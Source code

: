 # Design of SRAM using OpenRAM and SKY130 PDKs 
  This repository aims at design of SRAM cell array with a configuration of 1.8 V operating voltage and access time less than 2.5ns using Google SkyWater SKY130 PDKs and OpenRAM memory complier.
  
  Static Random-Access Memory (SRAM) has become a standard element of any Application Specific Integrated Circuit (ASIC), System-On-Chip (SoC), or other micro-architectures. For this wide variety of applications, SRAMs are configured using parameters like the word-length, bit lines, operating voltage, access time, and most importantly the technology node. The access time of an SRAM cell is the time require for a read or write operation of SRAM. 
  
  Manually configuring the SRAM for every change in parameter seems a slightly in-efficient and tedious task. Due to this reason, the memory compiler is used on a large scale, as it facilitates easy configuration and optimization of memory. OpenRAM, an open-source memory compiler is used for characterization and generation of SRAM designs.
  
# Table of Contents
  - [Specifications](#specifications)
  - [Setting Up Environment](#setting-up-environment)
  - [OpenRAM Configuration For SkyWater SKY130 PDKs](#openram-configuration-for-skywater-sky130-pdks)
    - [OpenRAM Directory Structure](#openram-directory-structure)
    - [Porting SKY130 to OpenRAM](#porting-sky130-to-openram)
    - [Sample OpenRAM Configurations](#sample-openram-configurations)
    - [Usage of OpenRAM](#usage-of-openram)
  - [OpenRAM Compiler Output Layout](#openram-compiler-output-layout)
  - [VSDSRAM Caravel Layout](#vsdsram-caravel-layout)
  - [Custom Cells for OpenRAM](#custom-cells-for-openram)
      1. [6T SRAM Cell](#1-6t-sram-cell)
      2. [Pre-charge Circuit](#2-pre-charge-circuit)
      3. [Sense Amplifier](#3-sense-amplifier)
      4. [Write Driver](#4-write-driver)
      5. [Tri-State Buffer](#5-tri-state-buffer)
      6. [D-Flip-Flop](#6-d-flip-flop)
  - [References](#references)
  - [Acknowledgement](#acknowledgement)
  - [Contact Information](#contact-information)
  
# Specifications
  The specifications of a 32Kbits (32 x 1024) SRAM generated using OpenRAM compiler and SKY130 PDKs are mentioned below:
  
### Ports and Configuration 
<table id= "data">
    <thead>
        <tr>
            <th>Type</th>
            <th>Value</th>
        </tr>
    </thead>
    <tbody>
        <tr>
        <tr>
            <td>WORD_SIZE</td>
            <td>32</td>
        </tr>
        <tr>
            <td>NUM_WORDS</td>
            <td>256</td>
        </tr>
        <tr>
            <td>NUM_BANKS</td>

Work to complete
Copy out the data exactly, keeping each line whole.

Reply
Source code

: # Design of SRAM using OpenRAM and SKY130 PDKs 
  This repository aims at design of SRAM cell array with a configuration of 1.8 V operating voltage and access time less than 2.5ns using Google SkyWater SKY130 PDKs and OpenRAM memory complier.
  
  Static Random-Access Memory (SRAM) has become a standard element of any Application Specific Integrated Circuit (ASIC), System-On-Chip (SoC), or other micro-architectures. For this wide variety of applications, SRAMs are configured using parameters like the word-length, bit lines, operating voltage, access time, and most importantly the technology node. The access time of an SRAM cell is the time require for a read or write operation of SRAM. 
  
  Manually configuring the SRAM for every change in parameter seems a slightly in-efficient and tedious task. Due to this reason, the memory compiler is used on a large scale, as it facilitates easy configuration and optimization of memory. OpenRAM, an open-source memory compiler is used for characterization and generation of SRAM designs.
  
# Table of Contents
  - [Specifications](#specifications)
  - [Setting Up Environment](#setting-up-environment)
  - [OpenRAM Configuration For SkyWater SKY130 PDKs](#openram-configuration-for-skywater-sky130-pdks)
    - [OpenRAM Directory Structure](#openram-directory-structure)
    - [Porting SKY130 to OpenRAM](#porting-sky130-to-openram)
    - [Sample OpenRAM Configurations](#sample-openram-configurations)
    - [Usage of OpenRAM](#usage-of-openram)
  - [OpenRAM Compiler Output Layout](#openram-compiler-output-layout)
  - [VSDSRAM Caravel Layout](#vsdsram-caravel-layout)
  - [Custom Cells for OpenRAM](#custom-cells-for-openram)
      1. [6T SRAM Cell](#1-6t-sram-cell)
      2. [Pre-charge Circuit](#2-pre-charge-circuit)
      3. [Sense Amplifier](#3-sense-amplifier)
      4. [Write Driver](#4-write-driver)
      5. [Tri-State Buffer](#5-tri-state-buffer)
      6. [D-Flip-Flop](#6-d-flip-flop)
  - [References](#references)
  - [Acknowledgement](#acknowledgement)
  - [Contact Information](#contact-information)
  
# Specifications
  The specifications of a 32Kbits (32 x 1024) SRAM generated using OpenRAM compiler and SKY130 PDKs are mentioned below:
  
### Ports and Configuration 
<table id= "data">
    <thead>
        <tr>
            <th>Type</th>
            <th>Value</th>
        </tr>
    </thead>
    <tbody>
        <tr>
        <tr>
            <td>WORD_SIZE</td>
            <td>32</td>
        </tr>
        <tr>
            <td>NUM_WORDS</td>
            <td>256</td>
        </tr>
        <tr>
            <td>NUM_BANKS</td>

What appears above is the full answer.